The pastor of a megachurch in Houston, Texas, accused the city's openly gay Mayor Annise Parker of promoting same-sex marriage and asked her to resign for not upholding the state's constitution, which says marriage is only between a man and a woman.
"Respectfully, if you cannot uphold the Texas constitution, then you should do the honorable thing and step down," Steve Riggle, the founding and senior pastor of Grace Community Church, told Parker, a Democrat, in an e-mail.

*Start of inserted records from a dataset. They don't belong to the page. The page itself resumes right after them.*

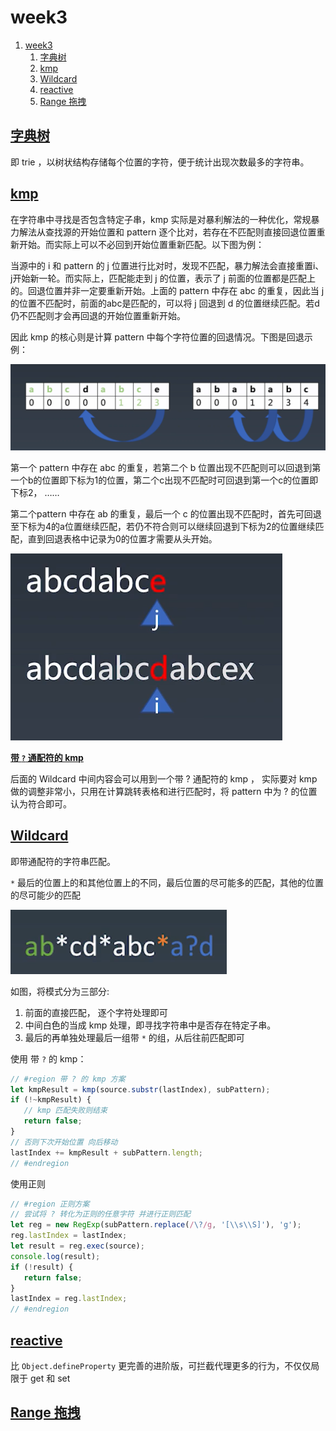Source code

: # week3

1. [week3](#week3)
   1. [字典树](#字典树)
   2. [kmp](#kmp)
   3. [Wildcard](#wildcard)
   4. [reactive](#reactive)
   5. [Range 拖拽](#range-拖拽)

## [字典树](trie/index.html)

即 trie ，以树状结构存储每个位置的字符，便于统计出现次数最多的字符串。

## [kmp](kmp/index.html)

在字符串中寻找是否包含特定子串，kmp 实际是对暴利解法的一种优化，常规暴力解法从查找源的开始位置和 pattern 逐个比对，若存在不匹配则直接回退位置重新开始。而实际上可以不必回到开始位置重新匹配。以下图为例：

当源中的 i 和 pattern 的 j 位置进行比对时，发现不匹配，暴力解法会直接重置i、j开始新一轮。而实际上，匹配能走到 j 的位置，表示了 j 前面的位置都是匹配上的。回退位置并非一定要重新开始。上面的 pattern 中存在 abc 的重复，因此当 j 的位置不匹配时，前面的abc是匹配的，可以将 j 回退到 d 的位置继续匹配。若d仍不匹配则才会再回退的开始位置重新开始。

因此 kmp 的核心则是计算 pattern 中每个字符位置的回退情况。下图是回退示例：

![](images/2020-09-13-11-29-58.png)

第一个 pattern 中存在 abc 的重复，若第二个 b 位置出现不匹配则可以回退到第一个b的位置即下标为1的位置，第二个c出现不匹配时可回退到第一个c的位置即下标2， ……

第二个pattern 中存在 ab 的重复，最后一个 c 的位置出现不匹配时，首先可回退至下标为4的a位置继续匹配，若仍不符合则可以继续回退到下标为2的位置继续匹配，直到回退表格中记录为0的位置才需要从头开始。

![](images/2020-09-13-12-02-49.png)

**[带 `?` 通配符的 kmp](kmp/index2.html)**

后面的 Wildcard 中间内容会可以用到一个带 ? 通配符的 kmp ， 实际要对 kmp 做的调整非常小，只用在计算跳转表格和进行匹配时，将 pattern 中为 ? 的位置认为符合即可。

## [Wildcard](wildcard/index.html)

即带通配符的字符串匹配。

`*` 最后的位置上的和其他位置上的不同，最后位置的尽可能多的匹配，其他的位置的尽可能少的匹配

![](images/2020-09-13-12-59-10.png)

如图，将模式分为三部分:

1. 前面的直接匹配， 逐个字符处理即可
2. 中间白色的当成 kmp 处理，即寻找字符串中是否存在特定子串。
3. 最后的再单独处理最后一组带 `*` 的组，从后往前匹配即可

使用 带 `?` 的 kmp：

```js
// #region 带 ? 的 kmp 方案
let kmpResult = kmp(source.substr(lastIndex), subPattern);
if (!~kmpResult) {
   // kmp 匹配失败则结束
   return false;
}
// 否则下次开始位置 向后移动
lastIndex += kmpResult + subPattern.length;
// #endregion
```

使用正则

```js
// #region 正则方案
// 尝试将 ? 转化为正则的任意字符 并进行正则匹配
let reg = new RegExp(subPattern.replace(/\?/g, '[\\s\\S]'), 'g');
reg.lastIndex = lastIndex;
let result = reg.exec(source);
console.log(result);
if (!result) {
   return false;
}
lastIndex = reg.lastIndex;
// #endregion
```

## [reactive](reactive/index.html)

比 `Object.defineProperty` 更完善的进阶版，可拦截代理更多的行为，不仅仅局限于 get 和 set

## [Range 拖拽](range/index.html)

The pastor of the megachurch, which has about 15,000 people, wrote he was "deeply disturbed" by an official memo that titled Parker's partner as the first lady of Houston a few months ago. "You should have corrected that since you know that title has been given only to the wife or husband of the mayor in the appropriate gender language," the email said, as quoted by KHOU 11 News on Wednesday.
Mayor Parker, who was president of the Houston GLBT Political Caucus in 1986, has been in office since January 2010. She has been together with her partner, Kathy Hubbard, since 1990 and they have two adopted daughters and one foster son.
Parker reacted to the pastor's letter, alleging it carries a political agenda. "This has to do with whatever their personal animus is to me," she was quoted as saying. "I don't let it distract me. I have a right to talk about the things that are important to this city."
Parker recently joined a coalition called Freedom to Marry, which comprises about 90 mayors. "Okay, I'm an out lesbian. They know that. I'm in a long-term relationship," she told Huffington Post last month. "And yes, I want the ability to marry my spouse. And here I am, one of 90 mayors from around the country, and somehow it provoked this wave of hate mail."
Dave Welch, the director of the Houston Area Pastor Council, is supporting Pastor Riggle's call for Parker's resignation. "The voters spoke very clearly in 2005, adopting our state constitutional amendment defining marriage as one man and one woman," Welch was quoted as saying. "The mayor's repeated stance against our constitution and the will of the people raises questions about her fitness for office."
Parker was re-elected as mayor last November. When Houston became the largest city with an openly gay mayor following her first win in the December 2009 mayoral election, Parker told her supporters, "Tonight the voters of Houston have opened the door to history. I acknowledge that. I embrace that. I know what this win means to many of us who never thought we could achieve high office."